My Dad was nice enough to bring this movie home when it came out on DVD. Dad was always doing nice things like that. He and Mom and I watched it together as a family. It's still a classic. I had a really nice Dad.
This part of the movie speaks to my soul. As a classicist, this scene brings anguish and tears when I think of what was lost and what managed to survive.
@ no. Me too. The discovery of this cache of knowledge is like dying painlessly and going to heaven. Beautiful friend the end. Of everything that stands. The end
True...except libraries do not have traps or are traps themselves - projected to to hide the knowledge in their insides. Anyone who made the project for that place was vary smart, very cunning and very sick in the head.
@@2serveand2protect the church created many labyrinths and trap doors in there libraries so any thief wouldn’t be able to sell or steal them and share the knowledge with the common folk. The church thought to control information and in the end by suppressing it set mankind thousands of years, as it wasn’t until the Protestant Reformation and the invention of printing that knowledge began to be spread outside of church libraries
the book is really insane... I'm italian and studied latin and greek at school, something you must have a good knowledge to understand the whole fil rouge of the story... the movie is also enjoyable, especially for the performances of sir Sean Connery and Ron Perlman, but that's nothing compared to the terrifying ambiences and scenarios you fell when you read the book.

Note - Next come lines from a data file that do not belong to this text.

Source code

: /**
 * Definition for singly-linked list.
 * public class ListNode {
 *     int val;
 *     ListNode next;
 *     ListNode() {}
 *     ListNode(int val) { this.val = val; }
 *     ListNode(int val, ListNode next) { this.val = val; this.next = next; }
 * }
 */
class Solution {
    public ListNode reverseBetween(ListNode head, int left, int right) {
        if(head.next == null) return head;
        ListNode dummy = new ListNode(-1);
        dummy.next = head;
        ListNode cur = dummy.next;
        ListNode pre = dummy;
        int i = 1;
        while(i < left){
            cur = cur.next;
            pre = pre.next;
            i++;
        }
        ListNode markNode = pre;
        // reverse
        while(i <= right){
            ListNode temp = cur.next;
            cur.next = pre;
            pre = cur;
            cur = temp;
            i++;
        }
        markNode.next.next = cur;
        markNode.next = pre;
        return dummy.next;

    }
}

The wisdom that we need is inside us. Before our schooling teaches us to memorize it, we know instinctively how to treat others because we know how we wish others to treat us, and we know that all people are one.

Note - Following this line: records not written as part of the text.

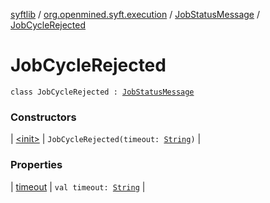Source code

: [syftlib](../../../index.md) / [org.openmined.syft.execution](../../index.md) / [JobStatusMessage](../index.md) / [JobCycleRejected](./index.md)

# JobCycleRejected

`class JobCycleRejected : `[`JobStatusMessage`](../index.md)

### Constructors

| [&lt;init&gt;](-init-.md) | `JobCycleRejected(timeout: `[`String`](https://kotlinlang.org/api/latest/jvm/stdlib/kotlin/-string/index.html)`)` |

### Properties

| [timeout](timeout.md) | `val timeout: `[`String`](https://kotlinlang.org/api/latest/jvm/stdlib/kotlin/-string/index.html) |

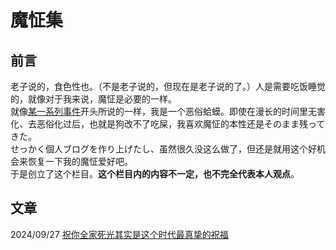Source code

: 魔怔集
===============

前言
----------------
老子说的，食色性也。（不是老子说的，但现在是老子说的了。）人是需要吃饭睡觉的，就像对于我来说，魔怔是必要的一样。<br>
就像[某一系列事件](sakubun/aruken.md)开头所说的一样，我是一个恶俗蛤蟆。即使在漫长的时间里无害化、去恶俗化过后，也就是狗改不了吃屎，我喜欢魔怔的本性还是そのまま残ってきた。<br>
せっかく個人ブログを作り上げたし、虽然很久没这么做了，但还是就用这个好机会来恢复一下我的魔怔爱好吧。<br>
于是创立了这个栏目。**这个栏目内的内容不一定，也不完全代表本人观点**。

文章
-----------------

2024/09/27 [祝你全家死光其实是这个时代最真挚的祝福](kichigai/4kplus.md)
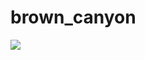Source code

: # brown_canyon


<img src="https://user-images.githubusercontent.com/95673915/212262677-b2f2e1e5-93bb-4d68-afe8-21530242241c.png" widht="600px"/>
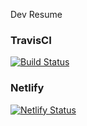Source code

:Dev Resume 

### TravisCI
[![Build Status](https://travis-ci.org/ishankkm/dev-resume.svg?branch=master)](https://travis-ci.org/ishankkm/dev-resume)

### Netlify
[![Netlify Status](https://api.netlify.com/api/v1/badges/9040a042-1f02-4c88-8deb-eae714140e15/deploy-status)](https://app.netlify.com/sites/ishankmishra/deploys)

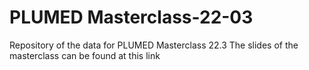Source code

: # PLUMED Masterclass-22-03
Repository of the data for PLUMED Masterclass 22.3
The slides of the masterclass can be found at this link
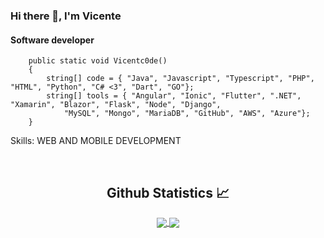 ### Hi there 👋, I'm Vicente
#### Software developer
        public static void Vicentc0de()
        {
            string[] code = { "Java", "Javascript", "Typescript", "PHP", "HTML", "Python", "C# <3", "Dart", "GO"};
            string[] tools = { "Angular", "Ionic", "Flutter", ".NET", "Xamarin", "Blazor", "Flask", "Node", "Django",
                "MySQL", "Mongo", "MariaDB", "GitHub", "AWS", "Azure"};
        }

Skills: WEB AND MOBILE DEVELOPMENT

<br/>

  <h2 align="center"> Github Statistics 📈 </h2>
  
  <div align="center"> 
     <a href="">
      <img align="center" src="https://github-readme-stats-sigma-five.vercel.app/api?username=Bgstatic&show_icons=true&include_all_commits=true&count_private=true&theme=react&line_height=40" />
    </a>
    <a href="">
      <img align="center" src="https://github-readme-stats.vercel.app/api/top-langs/?username=vicente100est&theme=react&line_height=40&hide=css"/>
    </a>
</div
  
<br/>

No. Children are selfish unless you teach them what poverty is. No child will have discipline to obey and understand what is lack of something. Anything.
So much history, so many tales and ideas. Let your mind expand and flourish. You can believe in God but take in an array of views and ideas that earthly gatekeepers deem wrong. Christ laughed and God made us to persue knowledge.
William calls it «The Beatus of Liebana», though that is the name of its writer, Saint Beatus of Liebana. The book’s actual title is Commentaria In Apocalypsin - Commentary on the Apocalypse - but is often simply referred to as the Beatus. Fun fact, the Umberto di Bologna that William mentions, is a reference to Umberto Eco, the writer of the original book this movie is based on.
A pretty foolish assessment. His weak point was not doing a better job with his accent - and audiences didn't require him to - but he did a good job of inhabiting his characters with charisma.